• TO DO:
Find the lines in the listing below that include the word "массиве", and report how many there are, with nothing more.

• EXERCISE INPUT:
********

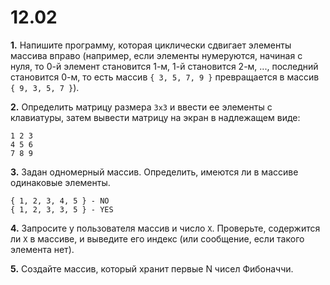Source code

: # 12.02

**1.** Напишите программу, которая циклически сдвигает элементы массива вправо (например, если элементы нумеруются, начиная с нуля, то 0-й элемент становится 1-м, 1-й становится 2-м, ..., последний становится 0-м, то есть массив `{ 3, 5, 7, 9 }` превращается в массив `{ 9, 3, 5, 7 }`).

**2.** Определить матрицу размера `3x3` и ввести ее элементы с клавиатуры, затем вывести матрицу на экран в надлежащем виде:

```
1 2 3
4 5 6
7 8 9
```

**3.** Задан одномерный массив. Определить, имеются ли в массиве одинаковые элементы.

```
{ 1, 2, 3, 4, 5 } - NO
{ 1, 2, 3, 3, 5 } - YES
```

**4.** Запросите у пользователя массив и число `X`. Проверьте, содержится ли `X` в массиве, и выведите его индекс (или сообщение, если такого элемента нет).

**5.** Создайте массив, который хранит первые N чисел Фибоначчи.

********

• RESPONSE FOR THIS EXERCISE:
2